Royal Commission completes quake inquiry

The royal commission of inquiry into the Canterbury earthquakes has been completed today, with the third and final part of its report handed to the governor-general.

The commission, chaired by High Court judge Justice Mark Cooper, was established more than 20 months ago.

It heard months of evidence, taking testimony from dozens of witnesses, including bereaved family members, building collapse survivors, engineers, architects, designers, contractors, academics and civil servants.

The governor-general will pass the third part of the report to the Government, which will decide how and when it is released.

The full report is seven volumes. The final part is three volumes on the collapse of the CTV building, which was addressed in eight weeks of hearings.

It also deals with roles and responsibilities in the building sector, including the assessment of buildings after earthquakes, the training of civil engineers and the organisation and regulation of the engineering profession, the building consent process and local government management of earthquake risk.

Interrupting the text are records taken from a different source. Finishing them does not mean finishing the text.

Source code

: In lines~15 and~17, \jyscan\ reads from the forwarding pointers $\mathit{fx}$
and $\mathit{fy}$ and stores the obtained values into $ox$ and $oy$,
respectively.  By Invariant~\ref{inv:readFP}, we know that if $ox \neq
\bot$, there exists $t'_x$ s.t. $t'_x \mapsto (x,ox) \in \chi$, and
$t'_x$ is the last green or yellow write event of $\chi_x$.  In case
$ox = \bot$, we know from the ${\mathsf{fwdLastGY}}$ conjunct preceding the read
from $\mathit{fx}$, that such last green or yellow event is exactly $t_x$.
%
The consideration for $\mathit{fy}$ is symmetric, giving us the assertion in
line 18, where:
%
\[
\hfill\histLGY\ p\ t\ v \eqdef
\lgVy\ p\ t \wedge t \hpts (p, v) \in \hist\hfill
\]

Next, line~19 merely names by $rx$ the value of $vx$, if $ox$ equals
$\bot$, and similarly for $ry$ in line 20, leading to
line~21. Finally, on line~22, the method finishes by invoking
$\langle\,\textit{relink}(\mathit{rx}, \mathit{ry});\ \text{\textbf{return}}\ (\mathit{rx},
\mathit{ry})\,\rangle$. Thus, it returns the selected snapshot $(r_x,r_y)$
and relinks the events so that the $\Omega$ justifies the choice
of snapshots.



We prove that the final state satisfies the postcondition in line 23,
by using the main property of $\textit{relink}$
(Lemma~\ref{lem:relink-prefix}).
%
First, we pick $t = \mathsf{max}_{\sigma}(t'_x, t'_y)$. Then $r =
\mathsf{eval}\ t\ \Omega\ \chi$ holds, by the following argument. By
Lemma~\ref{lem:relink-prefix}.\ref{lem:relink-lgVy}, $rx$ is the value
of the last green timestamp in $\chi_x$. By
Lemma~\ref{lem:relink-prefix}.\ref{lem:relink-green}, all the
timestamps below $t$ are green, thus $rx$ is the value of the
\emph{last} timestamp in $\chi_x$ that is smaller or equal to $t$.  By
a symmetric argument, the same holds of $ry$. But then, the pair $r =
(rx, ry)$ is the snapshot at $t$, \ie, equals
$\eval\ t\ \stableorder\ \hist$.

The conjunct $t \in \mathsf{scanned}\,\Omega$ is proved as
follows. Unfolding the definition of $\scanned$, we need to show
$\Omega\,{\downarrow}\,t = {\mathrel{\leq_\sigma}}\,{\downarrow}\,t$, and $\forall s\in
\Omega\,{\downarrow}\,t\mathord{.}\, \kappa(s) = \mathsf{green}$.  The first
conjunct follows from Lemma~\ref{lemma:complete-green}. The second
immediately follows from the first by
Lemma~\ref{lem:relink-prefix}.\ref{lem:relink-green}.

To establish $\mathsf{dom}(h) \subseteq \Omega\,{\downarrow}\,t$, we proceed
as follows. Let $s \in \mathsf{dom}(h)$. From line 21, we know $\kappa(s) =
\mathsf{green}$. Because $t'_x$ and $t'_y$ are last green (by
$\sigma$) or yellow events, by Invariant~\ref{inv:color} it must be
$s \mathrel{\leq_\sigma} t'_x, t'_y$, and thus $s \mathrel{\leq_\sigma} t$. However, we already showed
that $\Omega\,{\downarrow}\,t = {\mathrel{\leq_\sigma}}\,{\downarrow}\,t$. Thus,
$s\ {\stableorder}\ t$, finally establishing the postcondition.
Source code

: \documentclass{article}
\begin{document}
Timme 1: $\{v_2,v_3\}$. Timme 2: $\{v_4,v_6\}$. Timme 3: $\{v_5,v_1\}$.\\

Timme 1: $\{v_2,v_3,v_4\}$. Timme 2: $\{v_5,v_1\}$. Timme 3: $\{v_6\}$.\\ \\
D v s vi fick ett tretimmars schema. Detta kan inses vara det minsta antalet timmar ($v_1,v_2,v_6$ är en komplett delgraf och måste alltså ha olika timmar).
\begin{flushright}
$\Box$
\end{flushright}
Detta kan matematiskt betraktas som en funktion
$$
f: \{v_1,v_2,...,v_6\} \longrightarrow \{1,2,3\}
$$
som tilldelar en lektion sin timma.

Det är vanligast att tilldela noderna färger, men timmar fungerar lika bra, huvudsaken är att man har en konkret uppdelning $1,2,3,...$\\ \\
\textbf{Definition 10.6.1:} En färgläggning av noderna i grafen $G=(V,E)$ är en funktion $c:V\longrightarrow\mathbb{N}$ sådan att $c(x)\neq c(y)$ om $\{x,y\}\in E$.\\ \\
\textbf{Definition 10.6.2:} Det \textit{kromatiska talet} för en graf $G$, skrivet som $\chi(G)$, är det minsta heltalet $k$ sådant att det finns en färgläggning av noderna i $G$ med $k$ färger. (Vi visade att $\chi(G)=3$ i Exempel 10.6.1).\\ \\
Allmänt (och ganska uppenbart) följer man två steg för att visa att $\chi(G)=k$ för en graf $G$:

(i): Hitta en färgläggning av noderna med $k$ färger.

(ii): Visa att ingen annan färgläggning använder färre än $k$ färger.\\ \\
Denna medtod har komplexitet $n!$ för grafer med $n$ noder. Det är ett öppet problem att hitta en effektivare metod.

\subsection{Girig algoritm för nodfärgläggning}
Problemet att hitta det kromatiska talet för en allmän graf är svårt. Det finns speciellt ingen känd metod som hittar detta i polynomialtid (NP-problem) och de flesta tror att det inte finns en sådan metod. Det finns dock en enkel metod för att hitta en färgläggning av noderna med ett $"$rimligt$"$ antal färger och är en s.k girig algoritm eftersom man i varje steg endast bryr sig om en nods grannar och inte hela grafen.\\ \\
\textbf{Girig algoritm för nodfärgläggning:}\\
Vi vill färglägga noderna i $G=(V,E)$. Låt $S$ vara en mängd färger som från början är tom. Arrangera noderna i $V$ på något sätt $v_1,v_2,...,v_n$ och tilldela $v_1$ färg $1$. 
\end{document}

The commission does not determine legal rights and liabilities and its recommendations are not binding.

In a statement released today, the commission said it would not be commenting on the contents of the report.

The commission delivered part one of its final report - three volumes covering the collapse of the PGC building in which 18 people died and 70 technical recommendations - in June.

It was released by the Government on August 23.

Part two was delivered on October 10 and has not yet been released.